3.2冲洗液选择未达成一致且方波试验应用率较低 表1显示,50.00%医护人员选择不同浓度的肝素盐水作为冲洗溶液,46.61%测量CVP前进行方波试验。持续生理盐水加压冲洗与肝素冲洗效果相似,且其适用广泛[14]。一项针对老年患者的研究显示,由于血液高凝状态易导致CVC堵管,测量的CVP高于实际数值[15]。肝素可能降低导管血栓的发生,保持管腔通畅,而肝素盐水用量过多时易导致出血,有研究建议采用2.5 U/mL的肝素盐水冲洗液[16]。因此,临床中需根据患者电解质及凝血状况,选择等渗冲洗溶液。方波试验是快速冲洗压力系统,监护仪上会形成快速上升到顶端的方波,继而出现衰减波直至返回基线。压力传感器对CVP准确性的影响取决于传感器的动态反应性。目前国内仅有方波试验在测量有创动脉压的应用,暂无在测量CVP中的相关研究。然而通过方波试验可测定共振频率和计算振幅比率来对压力波形进行简单的动态反应性评估。方波试验能说明波形充分衰减,测量CVP的准确性。因此,建议强化医护人员专业知识与意识,每次测量CVP前均需进行方波试验。

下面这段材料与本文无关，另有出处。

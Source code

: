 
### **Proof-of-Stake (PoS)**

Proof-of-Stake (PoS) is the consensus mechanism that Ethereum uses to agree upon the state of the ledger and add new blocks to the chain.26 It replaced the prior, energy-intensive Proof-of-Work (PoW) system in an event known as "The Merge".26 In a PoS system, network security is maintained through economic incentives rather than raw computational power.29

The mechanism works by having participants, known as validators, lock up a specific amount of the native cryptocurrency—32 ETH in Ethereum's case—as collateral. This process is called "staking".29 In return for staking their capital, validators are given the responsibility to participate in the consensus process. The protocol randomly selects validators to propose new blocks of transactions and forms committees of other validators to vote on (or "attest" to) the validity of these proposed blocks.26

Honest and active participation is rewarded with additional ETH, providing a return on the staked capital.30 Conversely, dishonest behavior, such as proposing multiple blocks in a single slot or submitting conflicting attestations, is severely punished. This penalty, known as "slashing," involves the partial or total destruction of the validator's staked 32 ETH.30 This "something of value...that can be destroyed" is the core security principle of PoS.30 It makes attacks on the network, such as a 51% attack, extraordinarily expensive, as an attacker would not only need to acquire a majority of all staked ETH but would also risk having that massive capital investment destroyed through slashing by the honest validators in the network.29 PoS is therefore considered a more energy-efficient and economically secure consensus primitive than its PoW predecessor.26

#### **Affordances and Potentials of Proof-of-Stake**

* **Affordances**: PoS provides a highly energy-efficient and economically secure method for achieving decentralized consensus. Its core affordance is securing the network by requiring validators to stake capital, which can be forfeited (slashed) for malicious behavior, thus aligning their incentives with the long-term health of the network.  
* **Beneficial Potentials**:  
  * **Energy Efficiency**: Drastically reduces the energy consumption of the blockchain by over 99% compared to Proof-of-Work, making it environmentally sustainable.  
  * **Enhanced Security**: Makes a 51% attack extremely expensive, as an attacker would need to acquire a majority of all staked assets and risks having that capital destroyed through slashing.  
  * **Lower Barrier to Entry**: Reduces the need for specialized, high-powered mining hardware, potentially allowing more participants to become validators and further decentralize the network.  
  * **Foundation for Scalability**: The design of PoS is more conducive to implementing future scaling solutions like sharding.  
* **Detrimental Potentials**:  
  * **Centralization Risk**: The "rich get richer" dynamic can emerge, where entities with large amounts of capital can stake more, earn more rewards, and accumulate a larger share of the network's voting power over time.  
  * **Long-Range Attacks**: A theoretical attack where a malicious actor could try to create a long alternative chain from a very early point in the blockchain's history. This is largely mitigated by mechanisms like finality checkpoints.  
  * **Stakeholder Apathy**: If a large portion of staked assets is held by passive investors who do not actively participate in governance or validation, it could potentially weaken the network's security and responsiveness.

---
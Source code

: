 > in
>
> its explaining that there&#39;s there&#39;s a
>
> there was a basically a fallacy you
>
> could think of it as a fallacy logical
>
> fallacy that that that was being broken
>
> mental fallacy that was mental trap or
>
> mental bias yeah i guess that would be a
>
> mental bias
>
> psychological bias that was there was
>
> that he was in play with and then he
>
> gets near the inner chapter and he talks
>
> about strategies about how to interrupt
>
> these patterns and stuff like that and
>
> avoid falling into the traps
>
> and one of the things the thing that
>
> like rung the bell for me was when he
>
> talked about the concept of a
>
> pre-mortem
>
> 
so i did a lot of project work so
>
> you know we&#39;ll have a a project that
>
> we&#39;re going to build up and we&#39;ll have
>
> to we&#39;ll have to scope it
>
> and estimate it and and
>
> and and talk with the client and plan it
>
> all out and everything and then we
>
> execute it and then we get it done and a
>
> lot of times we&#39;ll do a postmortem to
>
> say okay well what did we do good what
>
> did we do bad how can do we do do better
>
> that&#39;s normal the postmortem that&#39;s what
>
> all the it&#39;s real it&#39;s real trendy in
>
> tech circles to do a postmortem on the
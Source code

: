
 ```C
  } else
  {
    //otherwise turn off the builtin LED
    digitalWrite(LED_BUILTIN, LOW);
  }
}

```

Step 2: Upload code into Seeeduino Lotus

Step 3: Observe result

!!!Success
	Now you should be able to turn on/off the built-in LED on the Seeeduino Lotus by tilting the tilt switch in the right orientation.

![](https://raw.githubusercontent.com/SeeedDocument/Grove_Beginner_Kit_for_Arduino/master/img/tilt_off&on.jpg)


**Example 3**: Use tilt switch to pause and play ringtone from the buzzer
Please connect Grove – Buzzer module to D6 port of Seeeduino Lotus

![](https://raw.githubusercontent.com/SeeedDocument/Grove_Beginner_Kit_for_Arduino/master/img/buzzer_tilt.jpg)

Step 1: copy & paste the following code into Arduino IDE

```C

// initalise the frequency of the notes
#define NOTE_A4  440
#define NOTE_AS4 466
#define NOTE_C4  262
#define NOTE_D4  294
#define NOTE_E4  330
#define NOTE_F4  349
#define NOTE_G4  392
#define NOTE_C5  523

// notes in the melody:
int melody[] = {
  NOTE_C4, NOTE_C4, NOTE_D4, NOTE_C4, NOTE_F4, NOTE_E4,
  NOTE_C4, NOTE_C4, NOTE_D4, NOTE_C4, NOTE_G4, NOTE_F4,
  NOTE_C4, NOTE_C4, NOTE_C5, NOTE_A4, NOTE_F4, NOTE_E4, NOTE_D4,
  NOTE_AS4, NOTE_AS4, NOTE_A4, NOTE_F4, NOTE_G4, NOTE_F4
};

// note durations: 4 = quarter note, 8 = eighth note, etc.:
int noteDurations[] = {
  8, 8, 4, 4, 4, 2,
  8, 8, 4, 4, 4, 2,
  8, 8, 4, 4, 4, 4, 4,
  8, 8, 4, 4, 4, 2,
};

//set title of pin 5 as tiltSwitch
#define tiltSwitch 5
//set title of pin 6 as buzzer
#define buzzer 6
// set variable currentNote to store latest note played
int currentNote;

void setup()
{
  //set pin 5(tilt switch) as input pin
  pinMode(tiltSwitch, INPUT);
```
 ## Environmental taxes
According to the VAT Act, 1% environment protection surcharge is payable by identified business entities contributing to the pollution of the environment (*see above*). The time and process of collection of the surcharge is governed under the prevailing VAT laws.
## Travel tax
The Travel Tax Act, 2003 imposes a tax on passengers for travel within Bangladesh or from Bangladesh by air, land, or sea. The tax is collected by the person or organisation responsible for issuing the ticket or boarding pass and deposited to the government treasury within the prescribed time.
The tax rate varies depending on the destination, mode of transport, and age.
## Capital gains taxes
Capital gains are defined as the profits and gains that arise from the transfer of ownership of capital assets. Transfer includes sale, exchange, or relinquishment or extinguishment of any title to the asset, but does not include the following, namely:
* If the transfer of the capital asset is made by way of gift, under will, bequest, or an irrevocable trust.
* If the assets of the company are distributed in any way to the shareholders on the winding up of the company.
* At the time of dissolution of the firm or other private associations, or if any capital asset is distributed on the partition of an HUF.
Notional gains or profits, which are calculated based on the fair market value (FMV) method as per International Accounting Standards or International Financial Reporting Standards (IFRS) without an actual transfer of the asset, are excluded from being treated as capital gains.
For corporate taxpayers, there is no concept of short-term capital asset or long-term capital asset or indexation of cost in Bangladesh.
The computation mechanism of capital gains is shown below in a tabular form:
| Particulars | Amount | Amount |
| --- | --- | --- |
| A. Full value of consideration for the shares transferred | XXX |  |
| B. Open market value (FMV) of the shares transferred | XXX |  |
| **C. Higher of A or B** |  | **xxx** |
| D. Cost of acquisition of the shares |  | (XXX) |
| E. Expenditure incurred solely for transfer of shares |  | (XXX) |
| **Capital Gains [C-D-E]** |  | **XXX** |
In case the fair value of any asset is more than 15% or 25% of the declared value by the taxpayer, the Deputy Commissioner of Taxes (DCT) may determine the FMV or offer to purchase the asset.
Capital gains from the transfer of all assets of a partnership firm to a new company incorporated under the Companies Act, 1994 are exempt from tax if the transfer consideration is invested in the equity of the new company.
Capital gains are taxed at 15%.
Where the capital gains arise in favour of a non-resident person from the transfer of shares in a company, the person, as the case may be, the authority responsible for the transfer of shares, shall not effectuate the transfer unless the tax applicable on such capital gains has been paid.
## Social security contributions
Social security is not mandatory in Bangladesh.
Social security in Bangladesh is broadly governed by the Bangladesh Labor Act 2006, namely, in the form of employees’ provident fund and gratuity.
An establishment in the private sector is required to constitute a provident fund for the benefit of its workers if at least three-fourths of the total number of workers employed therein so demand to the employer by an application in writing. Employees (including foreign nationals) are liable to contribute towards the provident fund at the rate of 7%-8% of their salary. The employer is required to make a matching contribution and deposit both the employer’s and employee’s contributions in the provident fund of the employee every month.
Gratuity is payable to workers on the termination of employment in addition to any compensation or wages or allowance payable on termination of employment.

3.3医护人员未意识到体位与传感器位置会影响CVP实际测量值 本研究结果显示,97.67%选择平卧位测量CVP,当体位改变时,有2.52%认为不会导致CVP的变化。国外研究显示,更多比例的医护人员意识到需要调整传感器位置或将患者放置平卧位重新测量CVP[5]。不同体位及体位变化会导致CVP与实际值出现偏差。一项系统评价发现,平卧位、30°或40°半卧位、90°卧位及左右侧卧位对CVP都有一定的影响[17]。由于病情限制只能采取其他卧位测量CVP时,可利用回归方程算出平卧位CVP数值[18-20]。因此,为避免测量误差,建议同一患者采取同一体位进行CVP监测。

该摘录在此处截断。